The default storage option for text/ntext/image data type in a table is to store it out of row. So the text/ntext/image value will take up 16-bytes per data row. And the value is stored in separate set of pages. The 16-bytes pointer points to the root node of the tree built of pointers that map the pages into the value fragments. The root structure also contains the size of the text/ntext/image value. Lastly by using the system stored procedure "sp_tableoption" with 'text in row' option, part of the text/ntext/image value can be stored in row for quicker access.

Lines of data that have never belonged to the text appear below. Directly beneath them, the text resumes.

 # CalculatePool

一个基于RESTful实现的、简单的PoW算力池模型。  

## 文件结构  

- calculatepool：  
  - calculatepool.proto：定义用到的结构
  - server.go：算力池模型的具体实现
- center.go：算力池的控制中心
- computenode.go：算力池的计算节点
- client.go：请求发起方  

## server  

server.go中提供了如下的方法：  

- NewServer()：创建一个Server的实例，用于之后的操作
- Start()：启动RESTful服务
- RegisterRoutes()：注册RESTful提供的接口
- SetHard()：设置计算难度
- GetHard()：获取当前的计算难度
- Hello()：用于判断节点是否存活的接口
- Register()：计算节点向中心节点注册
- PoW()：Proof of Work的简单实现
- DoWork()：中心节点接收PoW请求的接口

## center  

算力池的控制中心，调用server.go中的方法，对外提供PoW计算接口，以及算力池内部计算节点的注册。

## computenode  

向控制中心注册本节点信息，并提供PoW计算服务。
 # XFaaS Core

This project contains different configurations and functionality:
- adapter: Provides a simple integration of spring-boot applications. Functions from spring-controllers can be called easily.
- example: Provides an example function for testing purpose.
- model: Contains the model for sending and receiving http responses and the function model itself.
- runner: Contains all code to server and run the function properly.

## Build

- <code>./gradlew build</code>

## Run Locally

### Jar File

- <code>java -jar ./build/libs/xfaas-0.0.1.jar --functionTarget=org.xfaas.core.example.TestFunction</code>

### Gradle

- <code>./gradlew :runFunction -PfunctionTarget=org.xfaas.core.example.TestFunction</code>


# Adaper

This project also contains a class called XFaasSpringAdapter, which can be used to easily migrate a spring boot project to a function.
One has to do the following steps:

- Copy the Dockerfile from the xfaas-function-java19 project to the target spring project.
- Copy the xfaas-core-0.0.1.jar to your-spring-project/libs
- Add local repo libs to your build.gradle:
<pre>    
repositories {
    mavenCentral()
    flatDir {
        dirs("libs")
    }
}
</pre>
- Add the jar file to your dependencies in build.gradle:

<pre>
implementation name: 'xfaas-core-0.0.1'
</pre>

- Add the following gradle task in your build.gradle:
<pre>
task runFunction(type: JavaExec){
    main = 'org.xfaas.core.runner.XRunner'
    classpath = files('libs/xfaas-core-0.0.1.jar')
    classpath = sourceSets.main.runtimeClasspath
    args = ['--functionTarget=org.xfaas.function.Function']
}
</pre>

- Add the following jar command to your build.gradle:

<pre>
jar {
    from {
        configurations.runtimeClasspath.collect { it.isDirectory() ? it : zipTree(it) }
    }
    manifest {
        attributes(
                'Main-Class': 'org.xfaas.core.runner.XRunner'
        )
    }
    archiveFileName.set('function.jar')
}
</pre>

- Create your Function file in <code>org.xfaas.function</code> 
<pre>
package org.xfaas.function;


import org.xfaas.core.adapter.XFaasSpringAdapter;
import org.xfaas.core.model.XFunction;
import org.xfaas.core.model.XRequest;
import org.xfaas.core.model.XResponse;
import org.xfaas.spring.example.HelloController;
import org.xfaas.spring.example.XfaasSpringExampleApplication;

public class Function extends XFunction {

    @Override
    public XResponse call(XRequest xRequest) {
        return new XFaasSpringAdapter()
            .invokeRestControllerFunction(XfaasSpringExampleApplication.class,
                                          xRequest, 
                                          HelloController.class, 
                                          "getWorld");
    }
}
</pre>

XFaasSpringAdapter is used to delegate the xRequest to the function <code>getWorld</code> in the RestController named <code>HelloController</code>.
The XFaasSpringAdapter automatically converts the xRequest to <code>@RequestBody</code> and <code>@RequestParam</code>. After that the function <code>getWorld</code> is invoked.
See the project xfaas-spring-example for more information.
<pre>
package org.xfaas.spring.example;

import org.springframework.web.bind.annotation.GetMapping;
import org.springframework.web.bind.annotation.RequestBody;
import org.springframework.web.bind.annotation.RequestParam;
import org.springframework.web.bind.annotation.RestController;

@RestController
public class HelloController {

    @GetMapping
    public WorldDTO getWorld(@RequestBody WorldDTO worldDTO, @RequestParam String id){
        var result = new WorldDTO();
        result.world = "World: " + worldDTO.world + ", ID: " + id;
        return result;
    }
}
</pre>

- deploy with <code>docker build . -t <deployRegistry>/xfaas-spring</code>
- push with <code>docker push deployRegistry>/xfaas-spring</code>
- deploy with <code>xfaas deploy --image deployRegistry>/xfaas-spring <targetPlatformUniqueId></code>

So the DATALENGTH function needs to access only the root structure for BLOB values stored out of row to determine the size and the in-row data if the 'text in row' option is set. This means that if your BLOB data is very large in size there is one additional IO incurred to read the root structure and the entire value need not be accessed to compute the size. This can be demonstrated by using the SET STATISTICS IO command in SQL Server 2005 which exposes new counters for LOB reads (logical, physical and read-ahead). The script below shows the amount of IO performed when only DATALENGTH function is used on a BLOB column vs reading the entire column value.

use tempdb
go
create table blob_t( i int not null primary key, t text not null )
go

--- Insert a row in the table:
insert into blob_t values( 1, replicate('x', 8000 ) )
go

-- Set 'text in row' option so we can create a value that is stored in-row:
exec sp_tableoption blob_t, 'text in row', 7000
go

-- Insert a row with text value that will be stored in-row:
insert into blob_t values( 2, replicate('x', 7000 ) )
go
set statistics io on
go

-- Find length of data stored in row #1
select datalength(t) from blob_t where i = 1

/*

Table 'blob_t'. Scan count 0, logical reads 2, physical reads 0, read-ahead reads 0, lob logical reads 1, lob physical reads 0, lob read-ahead reads 0.
*/

-- Find length of data stored in row #2
select datalength(t) from blob_t where i = 2

/*

Table 'blob_t'. Scan count 0, logical reads 2, physical reads 0, read-ahead reads 0, lob logical reads 0, lob physical reads 0, lob read-ahead reads 0.

*/

-- Read row #1
select * from blob_t where i = 1

/*

Table 'blob_t'. Scan count 0, logical reads 2, physical reads 0, read-ahead reads 0, lob logical reads 5, lob physical reads 0, lob read-ahead reads 0.

*/

-- Read row #2
select * from blob_t where i = 2

/*

Table 'blob_t'. Scan count 0, logical reads 2, physical reads 0, read-ahead reads 0, lob logical reads 0, lob physical reads 0, lob read-ahead reads 0.

*/
go
set statistics io off
go
drop table blob_t
go

As you can observe from the statistics io output, when the DATALENGTH function is used to determine the length of value in the row (i =1) that contains the text value out of row there is one extra read to locate the root structure. This is shown in the log logical reads counter output. Similarly, in case of the row (i=2) that contains the text value in row there is no extra IO to read any of the LOB pages and the size can be determined by reading the in-row data.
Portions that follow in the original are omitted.